Below is a list of the types of help I have used in my career and proved beneficial:
- 24/7 Security Operations Center (SOC): employing a team to be your 24/7/365 SOC is expensive and not easy to get right. For certain organizations, that is the only way and the results of using an in house SOC will be better than using a 3rd party service, as the in house team will know your environment much better, will only focus on your environment not a dozen of clients and will yield better results, less false positives, but at a much higher investment. For full disclosure, I have used SOC for our SIEM service and although they were a first tier provider that I continued working with, they have missed an alarm and considered it as not important, which resulted in a serious security event. They have admitted the fault in process and improved the service. That is not to say an in house service would have picked it up either, but know no service is perfect and it's not a guaranteed that you are safe - but safer than not having one.
- Endpoint Detection and Response SOC: having a service that can monitor security alarms for your endpoints and take immediate action such as isolating a device or blocking an account with suspicious activity until further review 24/7 can significantly reduce the impact of any security threat.
- Pen testing: I have done many engagements of this nature and this is a requirement to stay compliant and do any business nowadays. The cost of these services have reduced significantly over time and is common to be done every 6 months or after any major infrastructure or security change.
- Security training: This is different to cyber awareness training which is for all employees as this focuses on training your IT team for applying cyber principles in the work they do.
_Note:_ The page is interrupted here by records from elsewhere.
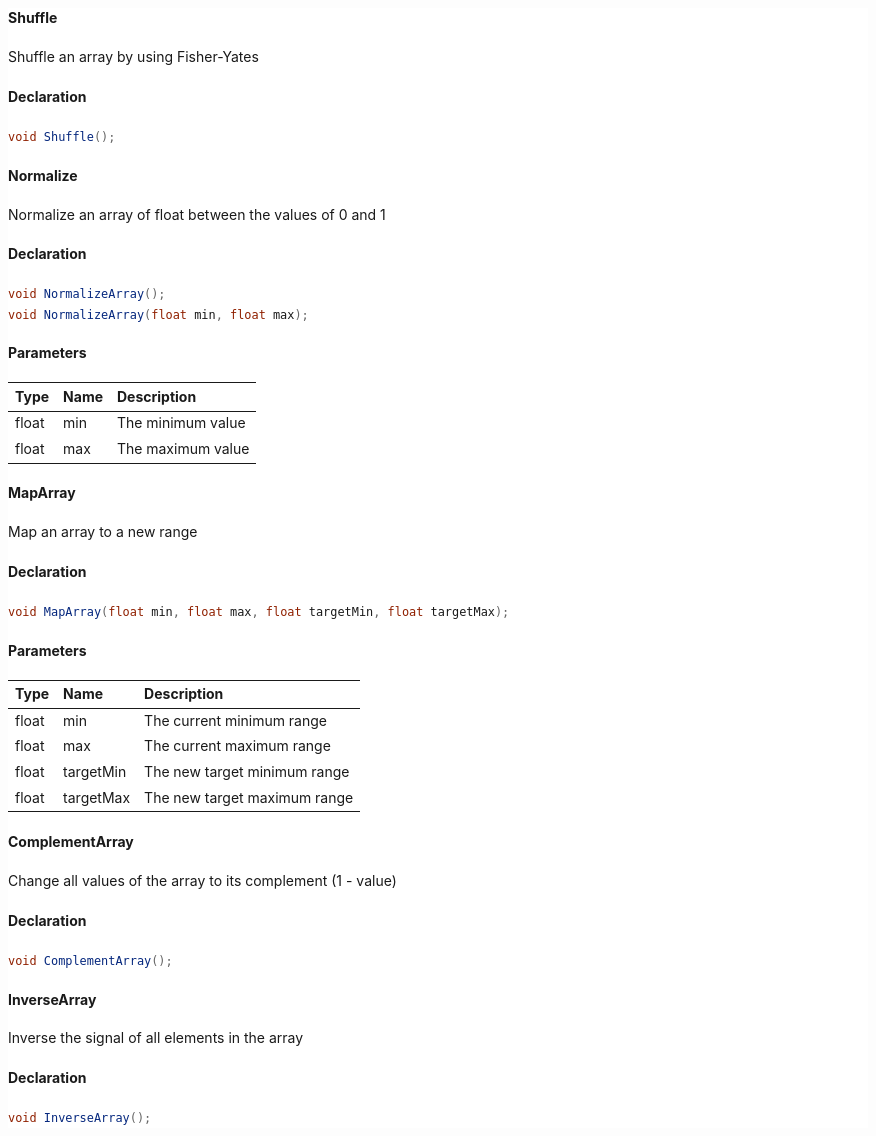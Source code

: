 
#### Shuffle <a name="arrayExtensionsShuffle"/>
Shuffle an array by using Fisher-Yates
#### Declaration
```csharp
void Shuffle();
```


#### Normalize <a name="arrayExtensionsNormalize"/>
Normalize an array of float between the values of 0 and 1
#### Declaration
```csharp
void NormalizeArray();
void NormalizeArray(float min, float max);
```
#### Parameters
| Type | Name | Description |
| :--- | :--- | :--- |
| float | min | The minimum value |
| float | max | The maximum value |


#### MapArray <a name="arrayExtensionsMapArray"/>
Map an array to a new range
#### Declaration
```csharp
void MapArray(float min, float max, float targetMin, float targetMax);
```
#### Parameters
| Type | Name | Description |
| :--- | :--- | :--- |
| float | min | The current minimum range |
| float | max | The current maximum range |
| float | targetMin | The new target minimum range |
| float | targetMax | The new target maximum range |


#### ComplementArray <a name="arrayExtensionsComplementArray"/>
Change all values of the array to its complement (1 - value)
#### Declaration
```csharp
void ComplementArray();
```


#### InverseArray <a name="arrayExtensionsInverseArray"/>
Inverse the signal of all elements in the array
#### Declaration
```csharp
void InverseArray();
```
This applies to software developers being aware of how to write secure code (things such as OWASP list), infrastructure people on how to secure cloud services and even your cyber security engineers on how to stay on top of threats as the landscape is changing every day. This is an ongoing process and should be part of your IT team's KPIs.
- Security review: Anytime I set out to do a new service, or deploy infrastructure that is business critical, I generally engaged a 3rd party of a second opinion and review of the architecture, the choices we make and the security of the overall approach. It's easy for me and my team to be blindsided by the limited knowledge and biases we have, therefore getting a fresh pair of eyes can shed some lights on the unknown unknowns as well as bring external experience from having done dozens of implementations just like the one we were doing and able to advise on what is important and what to consider.
I suggest all the above services are considered seriously when planning your budget as they generally are well worth it and they uplift your security posture and knowledge.